→ **Task requirements**:
Using the data below, tally the lines that include the string "海洋鱼类识别系统". Only the number is wanted.

Plain-text document sources:
——

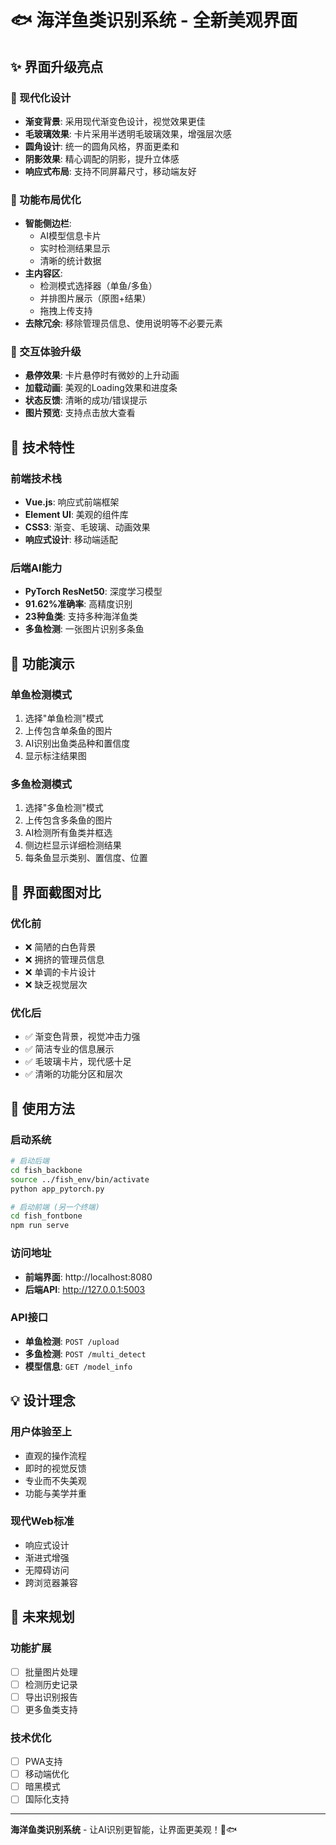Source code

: # 🐟 海洋鱼类识别系统 - 全新美观界面

## ✨ 界面升级亮点

### 🎨 现代化设计
- **渐变背景**: 采用现代渐变色设计，视觉效果更佳
- **毛玻璃效果**: 卡片采用半透明毛玻璃效果，增强层次感  
- **圆角设计**: 统一的圆角风格，界面更柔和
- **阴影效果**: 精心调配的阴影，提升立体感
- **响应式布局**: 支持不同屏幕尺寸，移动端友好

### 🎯 功能布局优化
- **智能侧边栏**: 
  - AI模型信息卡片
  - 实时检测结果显示
  - 清晰的统计数据
- **主内容区**:
  - 检测模式选择器（单鱼/多鱼）
  - 并排图片展示（原图+结果）
  - 拖拽上传支持
- **去除冗余**: 移除管理员信息、使用说明等不必要元素

### 🚀 交互体验升级
- **悬停效果**: 卡片悬停时有微妙的上升动画
- **加载动画**: 美观的Loading效果和进度条
- **状态反馈**: 清晰的成功/错误提示
- **图片预览**: 支持点击放大查看

## 🔧 技术特性

### 前端技术栈
- **Vue.js**: 响应式前端框架
- **Element UI**: 美观的组件库
- **CSS3**: 渐变、毛玻璃、动画效果
- **响应式设计**: 移动端适配

### 后端AI能力
- **PyTorch ResNet50**: 深度学习模型
- **91.62%准确率**: 高精度识别
- **23种鱼类**: 支持多种海洋鱼类
- **多鱼检测**: 一张图片识别多条鱼

## 📱 功能演示

### 单鱼检测模式
1. 选择"单鱼检测"模式
2. 上传包含单条鱼的图片
3. AI识别出鱼类品种和置信度
4. 显示标注结果图

### 多鱼检测模式  
1. 选择"多鱼检测"模式
2. 上传包含多条鱼的图片
3. AI检测所有鱼类并框选
4. 侧边栏显示详细检测结果
5. 每条鱼显示类别、置信度、位置

## 🎪 界面截图对比

### 优化前
- ❌ 简陋的白色背景
- ❌ 拥挤的管理员信息
- ❌ 单调的卡片设计
- ❌ 缺乏视觉层次

### 优化后  
- ✅ 渐变色背景，视觉冲击力强
- ✅ 简洁专业的信息展示
- ✅ 毛玻璃卡片，现代感十足
- ✅ 清晰的功能分区和层次

## 🚀 使用方法

### 启动系统
```bash
# 启动后端
cd fish_backbone
source ../fish_env/bin/activate
python app_pytorch.py

# 启动前端 (另一个终端)
cd fish_fontbone  
npm run serve
```

### 访问地址
- **前端界面**: http://localhost:8080
- **后端API**: http://127.0.0.1:5003

### API接口
- **单鱼检测**: `POST /upload`
- **多鱼检测**: `POST /multi_detect`
- **模型信息**: `GET /model_info`

## 💡 设计理念

### 用户体验至上
- 直观的操作流程
- 即时的视觉反馈  
- 专业而不失美观
- 功能与美学并重

### 现代Web标准
- 响应式设计
- 渐进式增强
- 无障碍访问
- 跨浏览器兼容

## 🔮 未来规划

### 功能扩展
- [ ] 批量图片处理
- [ ] 检测历史记录
- [ ] 导出识别报告
- [ ] 更多鱼类支持

### 技术优化
- [ ] PWA支持
- [ ] 移动端优化
- [ ] 暗黑模式
- [ ] 国际化支持

---

**海洋鱼类识别系统** - 让AI识别更智能，让界面更美观！🌊🐟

——

→ **Written response**:
2